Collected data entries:
------------------------------

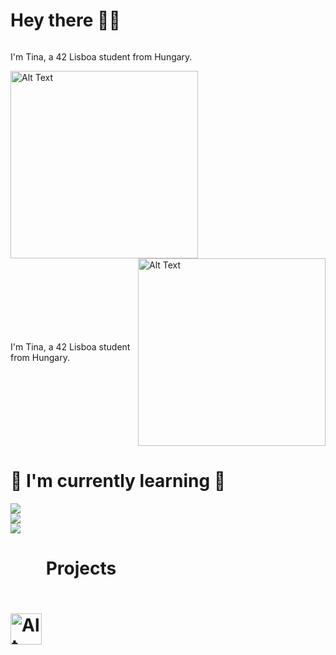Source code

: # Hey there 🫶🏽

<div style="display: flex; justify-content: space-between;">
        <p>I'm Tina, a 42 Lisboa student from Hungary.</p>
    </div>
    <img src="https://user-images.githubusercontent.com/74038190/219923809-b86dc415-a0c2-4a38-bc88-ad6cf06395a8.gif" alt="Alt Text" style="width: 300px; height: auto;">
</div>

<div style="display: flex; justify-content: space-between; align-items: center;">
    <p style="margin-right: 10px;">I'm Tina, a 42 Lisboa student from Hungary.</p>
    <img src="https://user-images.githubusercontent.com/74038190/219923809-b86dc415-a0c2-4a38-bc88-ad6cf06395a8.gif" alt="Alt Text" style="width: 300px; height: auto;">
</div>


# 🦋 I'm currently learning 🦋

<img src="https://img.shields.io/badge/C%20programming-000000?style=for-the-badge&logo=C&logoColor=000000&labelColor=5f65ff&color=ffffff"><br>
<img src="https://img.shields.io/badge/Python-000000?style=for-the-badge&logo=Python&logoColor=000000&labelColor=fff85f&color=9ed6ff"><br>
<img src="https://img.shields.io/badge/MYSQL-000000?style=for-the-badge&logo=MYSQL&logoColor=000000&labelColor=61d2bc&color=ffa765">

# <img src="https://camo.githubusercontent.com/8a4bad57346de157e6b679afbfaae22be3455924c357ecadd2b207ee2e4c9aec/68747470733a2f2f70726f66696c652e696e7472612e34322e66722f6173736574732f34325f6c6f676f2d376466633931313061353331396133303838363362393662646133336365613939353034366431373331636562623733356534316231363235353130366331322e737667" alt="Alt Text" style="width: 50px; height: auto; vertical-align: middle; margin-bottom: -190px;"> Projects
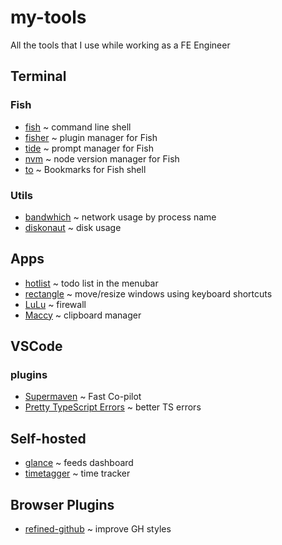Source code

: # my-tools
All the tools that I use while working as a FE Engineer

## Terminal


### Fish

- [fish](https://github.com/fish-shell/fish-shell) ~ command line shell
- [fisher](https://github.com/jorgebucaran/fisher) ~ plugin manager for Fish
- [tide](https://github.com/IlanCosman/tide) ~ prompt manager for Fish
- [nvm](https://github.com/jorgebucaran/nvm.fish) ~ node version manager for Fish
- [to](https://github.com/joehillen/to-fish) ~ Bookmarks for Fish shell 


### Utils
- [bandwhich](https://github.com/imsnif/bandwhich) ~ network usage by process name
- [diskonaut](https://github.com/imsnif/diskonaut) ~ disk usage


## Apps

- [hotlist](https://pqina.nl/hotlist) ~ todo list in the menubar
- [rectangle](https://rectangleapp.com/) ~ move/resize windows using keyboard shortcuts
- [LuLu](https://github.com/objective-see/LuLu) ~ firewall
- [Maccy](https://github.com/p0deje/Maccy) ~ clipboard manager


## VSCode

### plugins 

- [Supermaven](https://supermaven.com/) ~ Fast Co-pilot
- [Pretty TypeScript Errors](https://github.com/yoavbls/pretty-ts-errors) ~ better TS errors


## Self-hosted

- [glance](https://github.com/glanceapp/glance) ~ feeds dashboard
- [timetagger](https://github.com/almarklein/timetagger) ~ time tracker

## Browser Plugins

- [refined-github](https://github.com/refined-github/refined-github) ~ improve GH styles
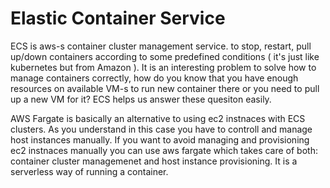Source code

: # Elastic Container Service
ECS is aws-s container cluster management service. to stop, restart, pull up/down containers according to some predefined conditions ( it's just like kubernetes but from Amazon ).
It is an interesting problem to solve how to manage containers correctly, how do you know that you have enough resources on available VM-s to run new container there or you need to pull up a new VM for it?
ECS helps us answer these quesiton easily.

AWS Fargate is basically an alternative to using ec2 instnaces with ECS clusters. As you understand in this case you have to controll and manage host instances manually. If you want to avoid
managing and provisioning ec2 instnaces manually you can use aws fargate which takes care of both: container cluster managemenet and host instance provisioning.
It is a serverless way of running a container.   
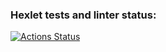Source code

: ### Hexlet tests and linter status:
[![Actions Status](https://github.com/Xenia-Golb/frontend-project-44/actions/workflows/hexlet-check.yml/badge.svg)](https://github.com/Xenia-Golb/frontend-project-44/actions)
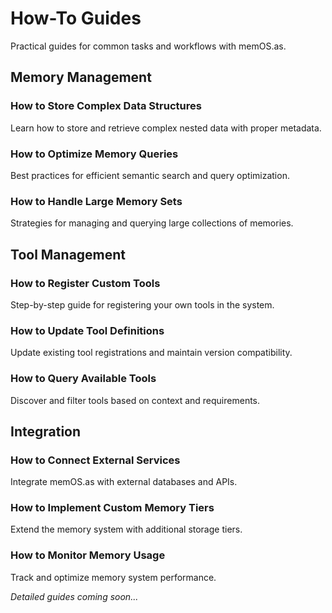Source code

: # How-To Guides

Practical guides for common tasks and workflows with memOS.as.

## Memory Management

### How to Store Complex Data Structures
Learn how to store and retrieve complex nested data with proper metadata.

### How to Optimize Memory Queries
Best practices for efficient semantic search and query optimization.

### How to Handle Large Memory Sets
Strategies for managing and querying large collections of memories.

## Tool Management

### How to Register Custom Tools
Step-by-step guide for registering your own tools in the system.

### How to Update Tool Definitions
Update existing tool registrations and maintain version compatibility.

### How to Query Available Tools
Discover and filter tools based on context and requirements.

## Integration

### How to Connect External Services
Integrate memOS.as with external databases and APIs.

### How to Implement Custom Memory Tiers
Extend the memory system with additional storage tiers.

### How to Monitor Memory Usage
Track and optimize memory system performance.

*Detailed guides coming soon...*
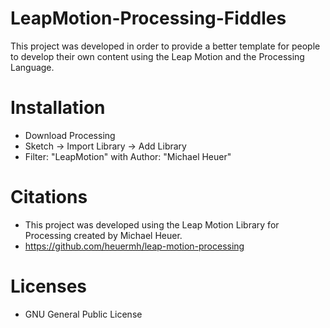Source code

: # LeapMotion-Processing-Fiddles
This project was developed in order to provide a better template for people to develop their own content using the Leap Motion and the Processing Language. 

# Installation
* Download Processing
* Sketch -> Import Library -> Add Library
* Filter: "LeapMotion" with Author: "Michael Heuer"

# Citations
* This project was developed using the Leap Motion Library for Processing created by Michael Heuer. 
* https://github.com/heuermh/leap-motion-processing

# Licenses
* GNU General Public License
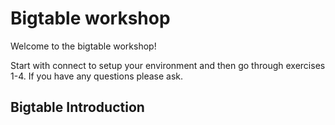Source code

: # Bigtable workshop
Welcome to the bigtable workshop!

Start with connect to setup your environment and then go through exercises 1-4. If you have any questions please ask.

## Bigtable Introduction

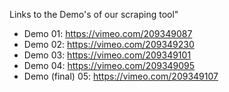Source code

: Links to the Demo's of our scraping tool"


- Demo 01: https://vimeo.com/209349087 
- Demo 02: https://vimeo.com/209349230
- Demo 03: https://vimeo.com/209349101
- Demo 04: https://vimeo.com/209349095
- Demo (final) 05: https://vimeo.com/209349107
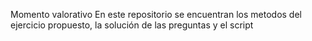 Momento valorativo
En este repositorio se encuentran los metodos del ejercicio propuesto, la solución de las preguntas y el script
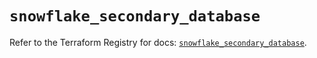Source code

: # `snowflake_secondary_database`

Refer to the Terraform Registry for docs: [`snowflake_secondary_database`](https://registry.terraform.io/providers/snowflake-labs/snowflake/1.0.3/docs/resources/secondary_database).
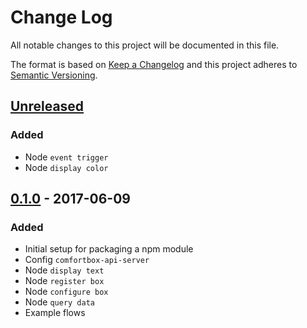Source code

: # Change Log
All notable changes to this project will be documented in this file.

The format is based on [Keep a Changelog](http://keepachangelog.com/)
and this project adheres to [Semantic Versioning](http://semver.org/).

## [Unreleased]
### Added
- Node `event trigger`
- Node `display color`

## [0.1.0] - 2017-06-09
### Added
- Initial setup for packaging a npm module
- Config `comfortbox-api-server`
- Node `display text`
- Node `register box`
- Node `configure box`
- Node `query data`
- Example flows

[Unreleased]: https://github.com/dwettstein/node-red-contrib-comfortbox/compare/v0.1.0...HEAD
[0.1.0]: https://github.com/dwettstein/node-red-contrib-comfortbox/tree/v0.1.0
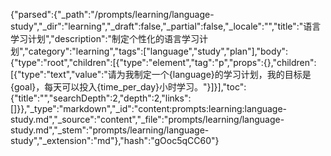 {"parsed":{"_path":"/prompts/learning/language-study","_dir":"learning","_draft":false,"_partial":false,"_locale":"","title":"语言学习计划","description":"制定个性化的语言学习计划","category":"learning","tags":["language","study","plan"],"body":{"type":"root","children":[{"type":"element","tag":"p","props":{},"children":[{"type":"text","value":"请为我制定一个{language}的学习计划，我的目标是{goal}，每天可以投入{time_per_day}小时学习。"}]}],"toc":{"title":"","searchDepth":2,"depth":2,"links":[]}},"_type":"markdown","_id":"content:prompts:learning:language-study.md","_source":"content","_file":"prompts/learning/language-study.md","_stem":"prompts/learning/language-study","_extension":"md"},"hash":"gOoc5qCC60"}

------------------------------

» YOUR GOAL: Copy every line in the records above that contains the word "system".

» RESULT OF THIS EXERCISE:
Step-by-step guide for registering your own tools in the system.
Extend the memory system with additional storage tiers.
Track and optimize memory system performance.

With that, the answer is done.